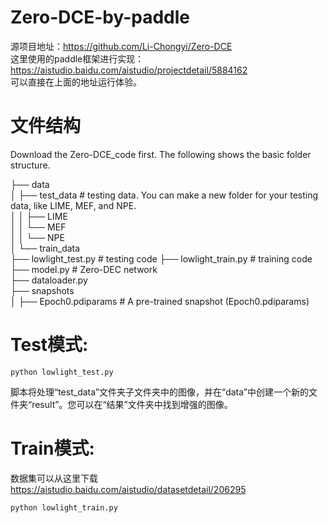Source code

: # Zero-DCE-by-paddle

源项目地址：https://github.com/Li-Chongyi/Zero-DCE  
这里使用的paddle框架进行实现：  
https://aistudio.baidu.com/aistudio/projectdetail/5884162  
可以直接在上面的地址运行体验。

# 文件结构
Download the Zero-DCE_code first. The following shows the basic folder structure.

├── data  
│ ├── test_data # testing data. You can make a new folder for your testing data, like LIME, MEF, and NPE.  
│ │ ├── LIME  
│ │ └── MEF  
│ │ └── NPE  
│ └── train_data  
├── lowlight_test.py # testing code 
├── lowlight_train.py # training code  
├── model.py # Zero-DEC network  
├── dataloader.py  
├── snapshots  
│ ├── Epoch0.pdiparams # A pre-trained snapshot (Epoch0.pdiparams)  

# Test模式:
```
python lowlight_test.py
```
脚本将处理“test_data”文件夹子文件夹中的图像，并在“data”中创建一个新的文件夹“result”。您可以在“结果”文件夹中找到增强的图像。

# Train模式:
数据集可以从这里下载
https://aistudio.baidu.com/aistudio/datasetdetail/206295
```
python lowlight_train.py
```
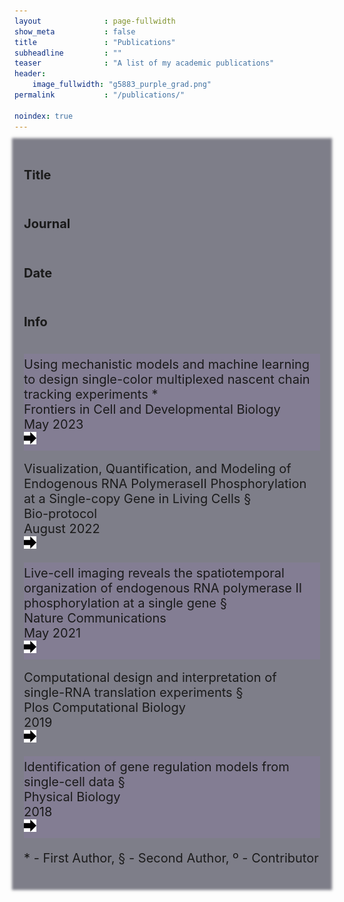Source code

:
 ```yaml
---
layout              : page-fullwidth
show_meta           : false
title               : "Publications"
subheadline         : ""
teaser              : "A list of my academic publications"
header:
    image_fullwidth: "g5883_purple_grad.png"
permalink           : "/publications/"

noindex: true
---
```


<div class="row" style="font-size: 20px; z-index: -1; background: rgba(0,0,22,.5); padding: 15px; box-shadow: 0 0 4px 4px rgba(0,0,22,.5);">
<div class="row">
  <div class="large-5 columns"> <h4> Title  </h4> </div>
  <div class="large-2 columns">  <h4> Journal  </h4> </div>
  <div class="large-1 columns">  <h4> Date  </h4> </div>
  <div class="large-1 columns">  <h4> Info  </h4> </div>
</div>



<!--outline:0.01em solid #e1f0f5; -->
<div class="row" style=" margin-top: 12px;  padding-top: 5px; padding-bottom: 5px;   background: rgba(174, 114, 237, 0.10);">
  <div class="large-5 columns">Using mechanistic models and machine learning to design single-color multiplexed nascent chain tracking experiments * </div>
  <div class="large-2 columns"> Frontiers in Cell and Developmental Biology </div>
  <div class="large-1 columns"> May 2023 </div>
  <div class="large-1 columns"> <span class='internalicon' onclick="window.location='{{site.url}}{{site.baseurl}}/publications/frontiers_23'"> <img src="../images/next-arrow.svg" width="20" height="20"></span>  </div>

</div>


<div class="row" style=" margin-top: 12px; padding-top: 5px; padding-bottom: 5px; ">

  <div class="large-5 columns">Visualization, Quantification, and Modeling of Endogenous RNA PolymeraseII Phosphorylation at a Single-copy Gene in Living Cells § </div>
  <div class="large-2 columns"> Bio-protocol </div>
  <div class="large-1 columns">August 2022 </div>
  <div class="large-1 columns"> <a href="https://bio-protocol.org/pdf/Bio-protocol4482.pdf"> <span class='internalicon'> <img src="../images/next-arrow.svg" width="20" height="20"></span></a></div>

</div>


<div class="row" style=" margin-top: 12px; padding-top: 5px; padding-bottom: 5px;   background: rgba(174, 114, 237, 0.10);">

  <div class="large-5 columns">Live-cell imaging reveals the spatiotemporal organization of endogenous RNA polymerase II phosphorylation at a single gene § </div>
  <div class="large-2 columns"> Nature Communications </div>
  <div class="large-1 columns">May 2021 </div>
  <div class="large-1 columns"> <span class='internalicon' onclick="window.location='{{site.url}}{{site.baseurl}}/publications/nature_comm_2021'"><img src="../images/next-arrow.svg" width="20" height="20"> </span>  </div>
</div>



<div class="row" style=" margin-top: 12px; padding-top: 5px; padding-bottom: 5px; " >

  <div class="large-5 columns"> Computational design and interpretation of single-RNA translation experiments § </div>
  <div class="large-2 columns"> Plos Computational Biology </div>
  <div class="large-1 columns"> 2019 </div>
  <div class="large-1 columns"><span class='internalicon' onclick="window.location='{{site.url}}{{site.baseurl}}/publications/plos_computational_2019'"><img src="../images/next-arrow.svg" width="20" height="20"> </span>  </div>
</div>


<div class="row" style=" margin-top: 12px; padding-top: 5px; padding-bottom: 5px; background: rgba(174, 114, 237, 0.10);" >

  <div class="large-5 columns"> Identification of gene regulation models from single-cell data § </div>
  <div class="large-2 columns"> Physical Biology </div>
  <div class="large-1 columns"> 2018 </div>
  <div class="large-1 columns"> <span class='internalicon' onclick="window.location='{{site.url}}{{site.baseurl}}/publications/physical_biology_2018'"> <img src="../images/next-arrow.svg" width="20" height="20"></span> </div>
</div>

<div><p>* - First Author,   § - Second Author,  º - Contributor</p></div>

</div>

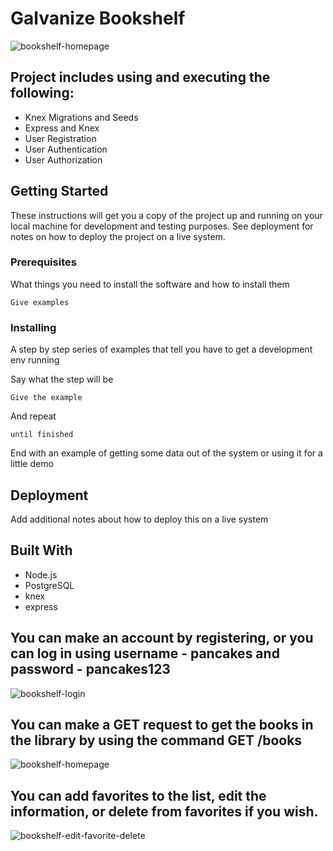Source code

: # Galvanize Bookshelf
![bookshelf-homepage](https://user-images.githubusercontent.com/24365319/35609250-7353e8ae-0611-11e8-8200-56a24a5fc35b.png)


## Project includes using and executing the following:
* Knex Migrations and Seeds
* Express and Knex
* User Registration
* User Authentication
* User Authorization

## Getting Started

These instructions will get you a copy of the project up and running on your local machine for development and testing purposes. See deployment for notes on how to deploy the project on a live system.

### Prerequisites

What things you need to install the software and how to install them

```
Give examples
```

### Installing

A step by step series of examples that tell you have to get a development env running

Say what the step will be

```
Give the example
```

And repeat

```
until finished
```

End with an example of getting some data out of the system or using it for a little demo


## Deployment

Add additional notes about how to deploy this on a live system

## Built With

* Node.js
* PostgreSQL
* knex
* express

## You can make an account by registering, or you can log in using username - pancakes  and password - pancakes123 
![bookshelf-login](https://user-images.githubusercontent.com/24365319/35609383-ee41a358-0611-11e8-8aec-ddc2a2332126.png)

## You can make a GET request to get the books in the library by using the command GET /books
![bookshelf-homepage](https://user-images.githubusercontent.com/24365319/35609250-7353e8ae-0611-11e8-8200-56a24a5fc35b.png)

## You can add favorites to the list, edit the information, or delete from favorites if you wish.
![bookshelf-edit-favorite-delete](https://user-images.githubusercontent.com/24365319/35609251-737f5c46-0611-11e8-8255-ef8afa0d9794.png)

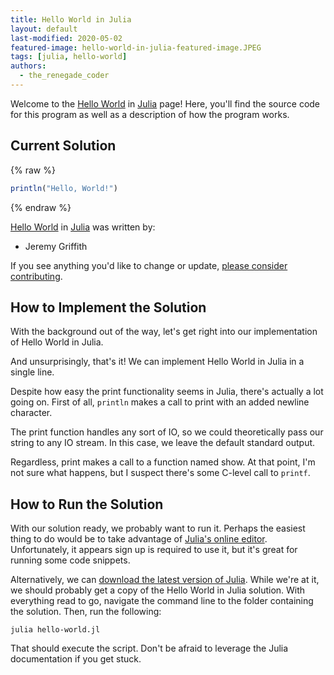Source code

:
 ```yaml
---
title: Hello World in Julia
layout: default
last-modified: 2020-05-02
featured-image: hello-world-in-julia-featured-image.JPEG
tags: [julia, hello-world]
authors:
  - the_renegade_coder
---
```


Welcome to the [Hello World](https://sampleprograms.io/projects/hello-world) in [Julia](https://sampleprograms.io/languages/julia) page! Here, you'll find the source code for this program as well as a description of how the program works.

## Current Solution

{% raw %}

```julia
println("Hello, World!")
```

{% endraw %}

[Hello World](https://sampleprograms.io/projects/hello-world) in [Julia](https://sampleprograms.io/languages/julia) was written by:

- Jeremy Griffith

If you see anything you'd like to change or update, [please consider contributing](https://github.com/TheRenegadeCoder/sample-programs).

## How to Implement the Solution

With the background out of the way, let's get right into our 
implementation of Hello World in Julia.

And unsurprisingly, that's it! We can implement Hello World 
in Julia in a single line.

Despite how easy the print functionality seems in Julia, there's 
actually a lot going on. First of all, `println` makes a call to 
print with an added newline character.

The print function handles any sort of IO, so we could theoretically 
pass our string to any IO stream. In this case, we leave the default 
standard output.

Regardless, print makes a call to a function named show. At that 
point, I'm not sure what happens, but I suspect there's some C-level 
call to `printf`.


## How to Run the Solution

With our solution ready, we probably want to run it. Perhaps the easiest
thing to do would be to take advantage of [Julia's online editor][1].
Unfortunately, it appears sign up is required to use it, but it's great
for running some code snippets.

Alternatively, we can [download the latest version of Julia][2]. While we're
at it, we should probably get a copy of the Hello World in Julia solution.
With everything read to go, navigate the command line to the folder
containing the solution. Then, run the following:

```shell
julia hello-world.jl
```

That should execute the script. Don't be afraid to leverage the Julia 
documentation if you get stuck.

[1]: https://www.tutorialspoint.com/execute_julia_online.php
[2]: https://julialang.org/downloads/
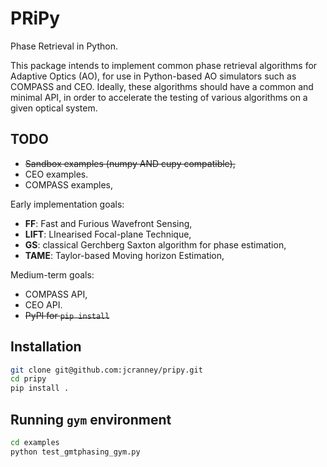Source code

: # PRiPy
Phase Retrieval in Python.

This package intends to implement common phase retrieval algorithms for Adaptive Optics (AO), for use in Python-based AO simulators such as COMPASS and CEO. Ideally, these algorithms should have a common and minimal API, in order to accelerate the testing of various algorithms on a given optical system.

## TODO
 - ~~Sandbox examples (numpy AND cupy compatible),~~
 - CEO examples.
 - COMPASS examples,

Early implementation goals:
 - **FF**: Fast and Furious Wavefront Sensing,
 - **LIFT**: LInearised Focal-plane Technique,
 - **GS**: classical Gerchberg Saxton algorithm for phase estimation,
 - **TAME**: Taylor-based Moving horizon Estimation,

Medium-term goals:
 - COMPASS API,
 - CEO API.
 - ~~PyPI for `pip install`~~

## Installation
```bash
git clone git@github.com:jcranney/pripy.git
cd pripy
pip install .
```

## Running `gym` environment
```bash
cd examples
python test_gmtphasing_gym.py
```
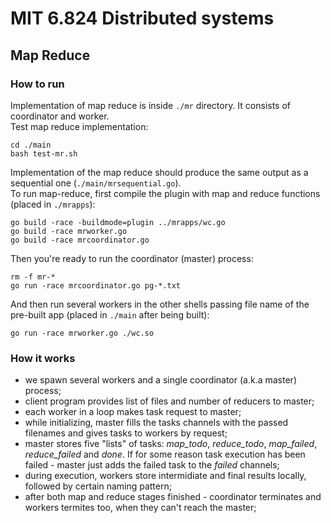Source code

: # MIT 6.824 Distributed systems  

## Map Reduce  

### How to run  
Implementation of map reduce is inside `./mr` directory. It consists of coordinator and worker.  
Test map reduce implementation:  
```
cd ./main 
bash test-mr.sh
```  
Implementation of the map reduce should produce the same output as a sequential one (`./main/mrsequential.go`).  
To run map-reduce, first compile the plugin with map and reduce functions (placed in `./mrapps`):  
```
go build -race -buildmode=plugin ../mrapps/wc.go
go build -race mrworker.go
go build -race mrcoordinator.go
```  
Then you're ready to run the coordinator (master) process:
```
rm -f mr-*
go run -race mrcoordinator.go pg-*.txt
```  
And then run several workers in the other shells passing file name of the pre-built app (placed in `./main` after being built):  
```
go run -race mrworker.go ./wc.so
```  

### How it works  
  - we spawn several workers and a single coordinator (a.k.a master) process;  
  - client program provides list of files and number of reducers to master;  
  - each worker in a loop makes task request to master;  
  - while initializing, master fills the tasks channels with the passed filenames and gives tasks to workers by request;  
  - master stores five "lists" of tasks: *map_todo*, *reduce_todo*, *map_failed*, *reduce_failed* and *done*. If for some reason task execution has been failed - master just adds the failed task to the *failed* channels;  
  - during execution, workers store intermidiate and final results locally, followed by certain naming pattern;  
  - after both map and reduce stages finished - coordinator terminates and workers termites too, when they can't reach the master;  
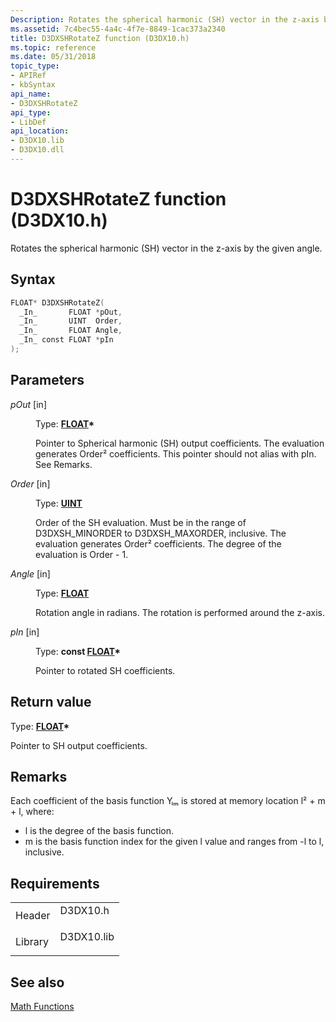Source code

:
 ```yaml
---
Description: Rotates the spherical harmonic (SH) vector in the z-axis by the given angle.
ms.assetid: 7c4bec55-4a4c-4f7e-8849-1cac373a2340
title: D3DXSHRotateZ function (D3DX10.h)
ms.topic: reference
ms.date: 05/31/2018
topic_type: 
- APIRef
- kbSyntax
api_name: 
- D3DXSHRotateZ
api_type: 
- LibDef
api_location: 
- D3DX10.lib
- D3DX10.dll
---
```


# D3DXSHRotateZ function (D3DX10.h)

Rotates the spherical harmonic (SH) vector in the z-axis by the given angle.

## Syntax


```C++
FLOAT* D3DXSHRotateZ(
  _In_       FLOAT *pOut,
  _In_       UINT  Order,
  _In_       FLOAT Angle,
  _In_ const FLOAT *pIn
);
```



## Parameters

<dl> <dt>

*pOut* \[in\]
</dt> <dd>

Type: **[**FLOAT**](../winprog/windows-data-types.md)\***

Pointer to Spherical harmonic (SH) output coefficients. The evaluation generates Order² coefficients. This pointer should not alias with pIn. See Remarks.

</dd> <dt>

*Order* \[in\]
</dt> <dd>

Type: **[**UINT**](../winprog/windows-data-types.md)**

Order of the SH evaluation. Must be in the range of D3DXSH\_MINORDER to D3DXSH\_MAXORDER, inclusive. The evaluation generates Order² coefficients. The degree of the evaluation is Order - 1.

</dd> <dt>

*Angle* \[in\]
</dt> <dd>

Type: **[**FLOAT**](../winprog/windows-data-types.md)**

Rotation angle in radians. The rotation is performed around the z-axis.

</dd> <dt>

*pIn* \[in\]
</dt> <dd>

Type: **const [**FLOAT**](../winprog/windows-data-types.md)\***

Pointer to rotated SH coefficients.

</dd> </dl>

## Return value

Type: **[**FLOAT**](../winprog/windows-data-types.md)\***

Pointer to SH output coefficients.

## Remarks

Each coefficient of the basis function Yₗₘ is stored at memory location l² + m + l, where:

-   l is the degree of the basis function.
-   m is the basis function index for the given l value and ranges from -l to l, inclusive.

## Requirements



|                    |                                                                                       |
|--------------------|---------------------------------------------------------------------------------------|
| Header<br/>  | <dl> <dt>D3DX10.h</dt> </dl>   |
| Library<br/> | <dl> <dt>D3DX10.lib</dt> </dl> |



## See also

<dl> <dt>

[Math Functions](d3d10-graphics-reference-d3dx10-functions-math.md)
</dt> </dl>

 

 
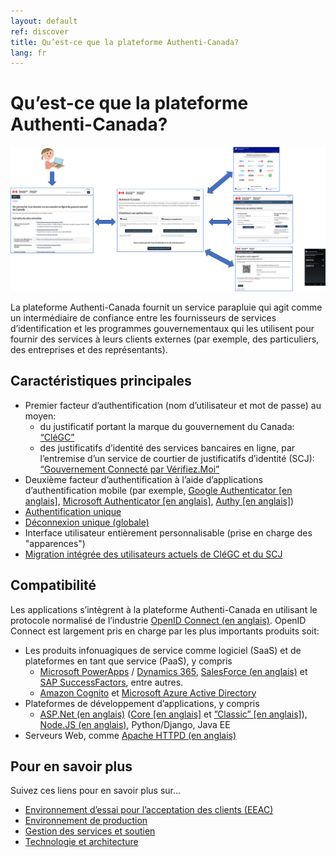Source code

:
 ```yaml
---
layout: default
ref: discover
title: Qu’est-ce que la plateforme Authenti-Canada?
lang: fr
---
```

# Qu’est-ce que la plateforme Authenti-Canada?

![Sign In Canada Overview](images/sic-overview.png "Sign In Canada Overview")

La plateforme Authenti-Canada fournit un service parapluie qui agit comme un intermédiaire de confiance entre 
les fournisseurs de services d’identification et les programmes gouvernementaux qui les utilisent pour fournir 
des services à leurs clients externes (par exemple, des particuliers, des entreprises et des représentants).

## Caractéristiques principales

* Premier facteur d’authentification (nom d’utilisateur et mot de passe) au moyen:
  * du justificatif portant la marque du gouvernement du Canada: [“CléGC”](https://clegc-gckey.gc.ca)
  * des justificatifs d’identité des services bancaires en ligne, par l’entremise d’un service de courtier de justificatifs d’identité (SCJ): [“Gouvernement Connecté par Vérifiez.Moi”](https://verifiez.moi/gouvernement-connecte-par-verifiez-moi/)
* Deuxième facteur d’authentification à l’aide d’applications d’authentification mobile (par exemple, [Google Authenticator [en anglais]](https://play.google.com/store/apps/details?id=com.google.android.apps.authenticator2), [Microsoft Authenticator [en anglais]](https://www.microsoft.com/fr-ca/security/mobile-authenticator-app), [Authy [en anglais]](https://authy.com/))
* [Authentification unique](gestion-des-sessions.html#authentification-unique)
* [Déconnexion unique (globale)](gestion-des-sessions.html#déconnexion-unique)
* Interface utilisateur entièrement personnalisable (prise en charge des "apparences")
* [Migration intégrée des utilisateurs actuels de CléGC et du SCJ](auto-collection.html)

## Compatibilité

Les applications s’intègrent à la plateforme Authenti-Canada en utilisant le protocole normalisé de l’industrie [OpenID Connect (en anglais)](https://openid.net). OpenID Connect est largement pris en charge par les plus importants produits soit:

* Les produits infonuagiques de service comme logiciel (SaaS) et de plateformes en tant que service (PaaS), y compris
  * [Microsoft PowerApps](https://powerapps.microsoft.com/fr-ca/) / [Dynamics 365](https://dynamics.microsoft.com/fr-ca/), [SalesForce (en anglais)](https://www.salesforce.com/ca/) et [SAP SuccessFactors](https://www.sap.com/canada-fr/products/human-resources-hcm/hxm-suite.html), entre autres.
  * [Amazon Cognito](https://aws.amazon.com/fr/cognito/) et [Microsoft Azure Active Directory](https://azure.microsoft.com/fr-ca/services/active-directory/external-identities/b2c/)
* Plateformes de développement d’applications, y compris
  * [ASP.Net (en anglais)](https://dotnet.microsoft.com/fr-ca/apps/aspnet) ([Core [en anglais]](https://www.nuget.org/packages/Microsoft.AspNetCore.Authentication.OpenIdConnect) et [”Classic” [en anglais]](https://www.nuget.org/packages/Microsoft.Owin.Security.OpenIdConnect/)), [Node.JS (en anglais)](https://www.npmjs.com/package/openid-client), Python/Django, Java EE
* Serveurs Web, comme [Apache HTTPD (en anglais)](https://github.com/zmartzone/mod_auth_openidc#readme)

## Pour en savoir plus

Suivez ces liens pour en savoir plus sur…

* [Environnement d’essai pour l’acceptation des clients (EEAC)](cate.html)
* [Environnement de production](prod.html)
* [Gestion des services et soutien](service.html)
* [Technologie et architecture](technology.html)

** Task item **
Match on "languages" and report each line of the data above that has it.

** Solution to this exercise **
Welcome to the [Hello World](https://sampleprograms.io/projects/hello-world) in [Julia](https://sampleprograms.io/languages/julia) page! Here, you'll find the source code for this program as well as a description of how the program works.
[Hello World](https://sampleprograms.io/projects/hello-world) in [Julia](https://sampleprograms.io/languages/julia) was written by:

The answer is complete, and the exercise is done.